Антон пробубнил что-то себе под нос и больше разговора не затевал. То ли вправду уснул, то ли притворялся, как Топилин.
Где-то по соседству раздался стук двери, стремительный топот.
Топилин угрюмо присматривался к идее собраться и уехать. Сказаться больным. Прости, Антон. Съел что-то не то на фуршете. Пиво с шампанским смешал. Всего бокал, кто же знал, что оно так аукнется…
В какой-то момент он разглядел наконец поганое словечко, все это время мелькавшее в потоке других, услышанных и произнесенных за день. Прихватил, попробовал на язык – проговорил беззвучно, не раскрывая рта: «Убийца». Горло по-лягушачьи пульсировало. «Да не виноват он, – в который раз напомнил себе Топилин. – Не виноват ведь». Словечко цепкое, просто так не выплюнешь. Антон убил человека. Случайно. Антон – с которым сто лет в обед… случайно, конечно. Случайно.
Лягушки орут из темноты. Фермеры дышат воздухом. И утки спят где-то неподалеку, завтрашние клювастые трупики.

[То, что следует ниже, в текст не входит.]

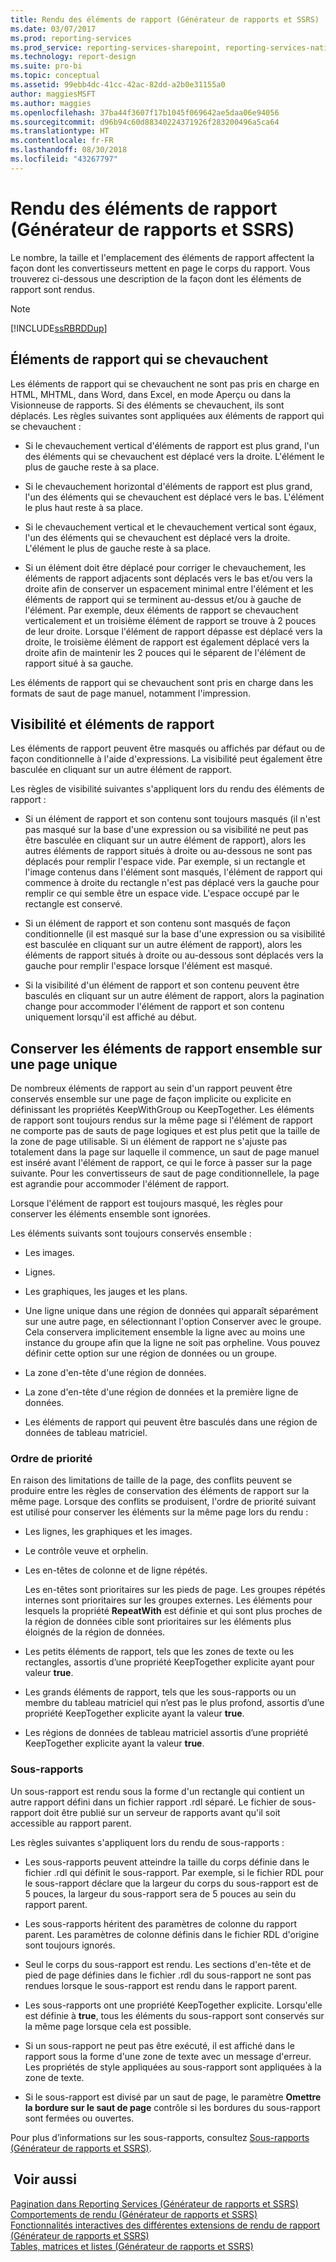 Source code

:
 ```yaml
---
title: Rendu des éléments de rapport (Générateur de rapports et SSRS) | Microsoft Docs
ms.date: 03/07/2017
ms.prod: reporting-services
ms.prod_service: reporting-services-sharepoint, reporting-services-native
ms.technology: report-design
ms.suite: pro-bi
ms.topic: conceptual
ms.assetid: 99ebb4dc-41cc-42ac-82dd-a2b0e31155a0
author: maggiesMSFT
ms.author: maggies
ms.openlocfilehash: 37ba44f3607f17b1045f069642ae5daa06e94056
ms.sourcegitcommit: d96b94c60d88340224371926f283200496a5ca64
ms.translationtype: HT
ms.contentlocale: fr-FR
ms.lasthandoff: 08/30/2018
ms.locfileid: "43267797"
---
```

# <a name="rendering-report-items-report-builder-and-ssrs"></a>Rendu des éléments de rapport (Générateur de rapports et SSRS)
  Le nombre, la taille et l'emplacement des éléments de rapport affectent la façon dont les convertisseurs mettent en page le corps du rapport. Vous trouverez ci-dessous une description de la façon dont les éléments de rapport sont rendus.  
  
> [!NOTE]  
>  [!INCLUDE[ssRBRDDup](../../includes/ssrbrddup-md.md)]  
  
## <a name="overlapping-report-items"></a>Éléments de rapport qui se chevauchent  
 Les éléments de rapport qui se chevauchent ne sont pas pris en charge en HTML, MHTML, dans Word, dans Excel, en mode Aperçu ou dans la Visionneuse de rapports. Si des éléments se chevauchent, ils sont déplacés. Les règles suivantes sont appliquées aux éléments de rapport qui se chevauchent :  
  
-   Si le chevauchement vertical d'éléments de rapport est plus grand, l'un des éléments qui se chevauchent est déplacé vers la droite. L'élément le plus de gauche reste à sa place.  
  
-   Si le chevauchement horizontal d'éléments de rapport est plus grand, l'un des éléments qui se chevauchent est déplacé vers le bas. L'élément le plus haut reste à sa place.  
  
-   Si le chevauchement vertical et le chevauchement vertical sont égaux, l'un des éléments qui se chevauchent est déplacé vers la droite. L'élément le plus de gauche reste à sa place.  
  
-   Si un élément doit être déplacé pour corriger le chevauchement, les éléments de rapport adjacents sont déplacés vers le bas et/ou vers la droite afin de conserver un espacement minimal entre l'élément et les éléments de rapport qui se terminent au-dessus et/ou à gauche de l'élément. Par exemple, deux éléments de rapport se chevauchent verticalement et un troisième élément de rapport se trouve à 2 pouces de leur droite. Lorsque l'élément de rapport dépasse est déplacé vers la droite, le troisième élément de rapport est également déplacé vers la droite afin de maintenir les 2 pouces qui le séparent de l'élément de rapport situé à sa gauche.  
  
 Les éléments de rapport qui se chevauchent sont pris en charge dans les formats de saut de page manuel, notamment l'impression.  
  
## <a name="visibility-and-report-items"></a>Visibilité et éléments de rapport  
 Les éléments de rapport peuvent être masqués ou affichés par défaut ou de façon conditionnelle à l'aide d'expressions. La visibilité peut également être basculée en cliquant sur un autre élément de rapport.  
  
 Les règles de visibilité suivantes s'appliquent lors du rendu des éléments de rapport :  
  
-   Si un élément de rapport et son contenu sont toujours masqués (il n'est pas masqué sur la base d'une expression ou sa visibilité ne peut pas être basculée en cliquant sur un autre élément de rapport), alors les autres éléments de rapport situés à droite ou au-dessous ne sont pas déplacés pour remplir l'espace vide. Par exemple, si un rectangle et l'image contenus dans l'élément sont masqués, l'élément de rapport qui commence à droite du rectangle n'est pas déplacé vers la gauche pour remplir ce qui semble être un espace vide. L'espace occupé par le rectangle est conservé.  
  
-   Si un élément de rapport et son contenu sont masqués de façon conditionnelle (il est masqué sur la base d'une expression ou sa visibilité est basculée en cliquant sur un autre élément de rapport), alors les éléments de rapport situés à droite ou au-dessous sont déplacés vers la gauche pour remplir l'espace lorsque l'élément est masqué.  
  
-   Si la visibilité d'un élément de rapport et son contenu peuvent être basculés en cliquant sur un autre élément de rapport, alors la pagination change pour accommoder l'élément de rapport et son contenu uniquement lorsqu'il est affiché au début.  
  
## <a name="keeping-report-items-together-on-a-single-page"></a>Conserver les éléments de rapport ensemble sur une page unique  
 De nombreux éléments de rapport au sein d'un rapport peuvent être conservés ensemble sur une page de façon implicite ou explicite en définissant les propriétés KeepWithGroup ou KeepTogether. Les éléments de rapport sont toujours rendus sur la même page si l'élément de rapport ne comporte pas de sauts de page logiques et est plus petit que la taille de la zone de page utilisable. Si un élément de rapport ne s'ajuste pas totalement dans la page sur laquelle il commence, un saut de page manuel est inséré avant l'élément de rapport, ce qui le force à passer sur la page suivante. Pour les convertisseurs de saut de page conditionnellele, la page est agrandie pour accommoder l'élément de rapport.  
  
 Lorsque l'élément de rapport est toujours masqué, les règles pour conserver les éléments ensemble sont ignorées.  
  
 Les éléments suivants sont toujours conservés ensemble :  
  
-   Les images.  
  
-   Lignes.  
  
-   Les graphiques, les jauges et les plans.  
  
-   Une ligne unique dans une région de données qui apparaît séparément sur une autre page, en sélectionnant l'option Conserver avec le groupe. Cela conservera implicitement ensemble la ligne avec au moins une instance du groupe afin que la ligne ne soit pas orpheline. Vous pouvez définir cette option sur une région de données ou un groupe.  
  
-   La zone d'en-tête d'une région de données.  
  
-   La zone d'en-tête d'une région de données et la première ligne de données.  
  
-   Les éléments de rapport qui peuvent être basculés dans une région de données de tableau matriciel.  
  
### <a name="priority-order"></a>Ordre de priorité  
 En raison des limitations de taille de la page, des conflits peuvent se produire entre les règles de conservation des éléments de rapport sur la même page. Lorsque des conflits se produisent, l'ordre de priorité suivant est utilisé pour conserver les éléments sur la même page lors du rendu :  
  
-   Les lignes, les graphiques et les images.  
  
-   Le contrôle veuve et orphelin.  
  
-   Les en-têtes de colonne et de ligne répétés.  
  
     Les en-têtes sont prioritaires sur les pieds de page. Les groupes répétés internes sont prioritaires sur les groupes externes. Les éléments pour lesquels la propriété **RepeatWith** est définie et qui sont plus proches de la région de données cible sont prioritaires sur les éléments plus éloignés de la région de données.  
  
-   Les petits éléments de rapport, tels que les zones de texte ou les rectangles, assortis d’une propriété KeepTogether explicite ayant pour valeur **true**.  
  
-   Les grands éléments de rapport, tels que les sous-rapports ou un membre du tableau matriciel qui n’est pas le plus profond, assortis d’une propriété KeepTogether explicite ayant la valeur **true**.  
  
-   Les régions de données de tableau matriciel assortis d’une propriété KeepTogether explicite ayant la valeur **true**.  
  
### <a name="subreports"></a>Sous-rapports  
 Un sous-rapport est rendu sous la forme d'un rectangle qui contient un autre rapport défini dans un fichier rapport .rdl séparé. Le fichier de sous-rapport doit être publié sur un serveur de rapports avant qu'il soit accessible au rapport parent.  
  
 Les règles suivantes s'appliquent lors du rendu de sous-rapports :  
  
-   Les sous-rapports peuvent atteindre la taille du corps définie dans le fichier .rdl qui définit le sous-rapport. Par exemple, si le fichier RDL pour le sous-rapport déclare que la largeur du corps du sous-rapport est de 5 pouces, la largeur du sous-rapport sera de 5 pouces au sein du rapport parent.  
  
-   Les sous-rapports héritent des paramètres de colonne du rapport parent. Les paramètres de colonne définis dans le fichier RDL d'origine sont toujours ignorés.  
  
-   Seul le corps du sous-rapport est rendu. Les sections d'en-tête et de pied de page définies dans le fichier .rdl du sous-rapport ne sont pas rendues lorsque le sous-rapport est rendu dans le rapport parent.  
  
-   Les sous-rapports ont une propriété KeepTogether explicite. Lorsqu'elle est définie à **true**, tous les éléments du sous-rapport sont conservés sur la même page lorsque cela est possible.  
  
-   Si un sous-rapport ne peut pas être exécuté, il est affiché dans le rapport sous la forme d'une zone de texte avec un message d'erreur. Les propriétés de style appliquées au sous-rapport sont appliquées à la zone de texte.  
  
-   Si le sous-rapport est divisé par un saut de page, le paramètre **Omettre la bordure sur le saut de page** contrôle si les bordures du sous-rapport sont fermées ou ouvertes.  
  
 Pour plus d’informations sur les sous-rapports, consultez [Sous-rapports &#40;Générateur de rapports et SSRS&#41;](../../reporting-services/report-design/subreports-report-builder-and-ssrs.md).  
  
## <a name="see-also"></a> Voir aussi  
 [Pagination dans Reporting Services &#40;Générateur de rapports et SSRS&#41;](../../reporting-services/report-design/pagination-in-reporting-services-report-builder-and-ssrs.md)   
 [Comportements de rendu &#40;Générateur de rapports et SSRS&#41;](../../reporting-services/report-design/rendering-behaviors-report-builder-and-ssrs.md)   
 [Fonctionnalités interactives des différentes extensions de rendu de rapport &#40;Générateur de rapports et SSRS&#41;](../../reporting-services/report-builder/interactive-functionality-different-report-rendering-extensions.md)   
 [Tables, matrices et listes &#40;Générateur de rapports et SSRS&#41;](../../reporting-services/report-design/tables-matrices-and-lists-report-builder-and-ssrs.md)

Фермеры ввалились за полночь, оглушительно сопя и щедро разбавляя древесный аромат водочным перегаром. Легли, не раздеваясь. Четко, как инструмент в футляр. Топилин ждал, что будут храпеть. Не храпели.
С самого начала ее сдержанность не давала Топилину покоя. Из-за этой сдержанности рядом с ней было трудно. Как в инородной среде. Обыденные вещи давались с усилием.
Их первая встреча состоялась перед моргом, куда она приходила на опознание. Топилину перед этим позвонил безымянный мент – не представился, сказал только: просили передать, опознание Сергея Митрохина пройдет сегодня в БСМП-2 в два тридцать. Из-за пробок опоздал на десять минут. Нервничал, боялся разминуться. Было солнечно и ветрено. Кружили песочные вихри. За ограду выходила женщина. Шла плечом вперед, отвернув от ветра лицо. Одной рукой прижимала к голове платок… еще не тот, из траурного ситца, еще цветастый шелковый; другая рука прижимала к груди, защищала от ветра свернутый в трубочку бумажный лист. Топилин Анну до этого в глаза не видел, да и вдову назавтра после трагического известия представлял себе совершенно иначе – на ватных ногах, с трясущимися руками, со всех сторон поддерживаемую родственниками. Эта шла сама, не спотыкалась.
– Анна Николаевна?
Остановилась, встала спиной к ветру.
– Да.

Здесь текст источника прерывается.